President Obama has called for a "peaceful resolution" to maritime disputes at the ASEAN summit. His statement comes as the Taiwanese Defense Ministry said Beijing deployed surface-to-air missiles in the South China Sea.

US President Barack Obama and leaders of Southeast Asia concluded a "Special Leaders Summit" - the first of its kind in the US - on Tuesday, calling for "tangible steps" to "peacefully resolve" disputes in the South China Sea.

"The United States and ASEAN [Association of Southeast Asian Nations] are reaffirming our strong commitment to a regional order where international rules and norms and the rights of all nations, large and small, are upheld," Obama said at a press conference at the end of the summit.

"We discussed the need for tangible steps in the South China Sea to lower tensions including a halt to further reclamation, new construction and militarization of disputed areas," he added.

While China says it has a historic right over the South China Sea, ASEAN members that include the Philippines, Malaysia, Vietnam and Brunei also claim land features in the strategic thoroughfare for international shipping.

Surface-to-air missile system

Obama's statement came on the heels of a report that China had deployed an advanced surface-to-air missile system on one of the disputed islands in the South China Sea.

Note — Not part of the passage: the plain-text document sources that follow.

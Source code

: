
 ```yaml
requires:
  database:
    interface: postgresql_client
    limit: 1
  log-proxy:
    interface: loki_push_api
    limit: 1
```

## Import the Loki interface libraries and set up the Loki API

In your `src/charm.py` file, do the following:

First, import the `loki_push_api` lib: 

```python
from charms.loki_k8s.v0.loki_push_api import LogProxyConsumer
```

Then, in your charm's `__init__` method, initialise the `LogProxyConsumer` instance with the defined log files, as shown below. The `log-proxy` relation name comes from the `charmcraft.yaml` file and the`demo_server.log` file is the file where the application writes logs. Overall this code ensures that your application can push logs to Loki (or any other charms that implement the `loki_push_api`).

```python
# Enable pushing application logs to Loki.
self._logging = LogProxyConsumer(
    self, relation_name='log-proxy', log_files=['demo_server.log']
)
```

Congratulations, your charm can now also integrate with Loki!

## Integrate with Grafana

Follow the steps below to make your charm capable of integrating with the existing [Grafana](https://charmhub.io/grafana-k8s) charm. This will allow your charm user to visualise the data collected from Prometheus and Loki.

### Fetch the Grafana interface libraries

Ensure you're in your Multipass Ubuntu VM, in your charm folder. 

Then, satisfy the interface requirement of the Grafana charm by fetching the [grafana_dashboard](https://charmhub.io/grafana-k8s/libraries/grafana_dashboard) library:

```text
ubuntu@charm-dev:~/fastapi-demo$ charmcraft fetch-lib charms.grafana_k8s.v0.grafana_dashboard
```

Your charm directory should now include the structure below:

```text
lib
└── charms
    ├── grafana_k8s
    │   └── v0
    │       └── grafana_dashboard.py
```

Taiwan Defense Ministry spokesman Major General David Lo on Wednesday told the Reuters news agency that missile batteries were placed on an island that has also been claimed by Taipei.

"Interested parties should work together to maintain peace and stability in the South China Sea region and refrain from taking unilateral measures that would increase tensions," Lo said.

Beijing has built several artificial islands in the disputed area, some with airstrips, in a bid to assert its sovereignty.

In 2013, the Philippines brought its claims against Beijing to an international court, resulting in an arbitral tribunal based in The Hague agreeing to hear the case. A decision is expected later this year, despite China refusing to participate in the proceedings.

'Through legal means'

The US and ASEAN affirmed a "shared commitment to peaceful resolution of disputes, including full respect for legal and diplomatic processes, without resorting to the threat or use of force," said a joint statement.

The nations' statement did not name China, although Obama touched on the "upcoming" ruling from The Hague.

"Any disputes between claimants must be resolved peacefully through legal means such as the upcoming arbitration ruling under the UN Convention of the Law of the Seas, which the parties are obligated to respect and abide by," Obama said.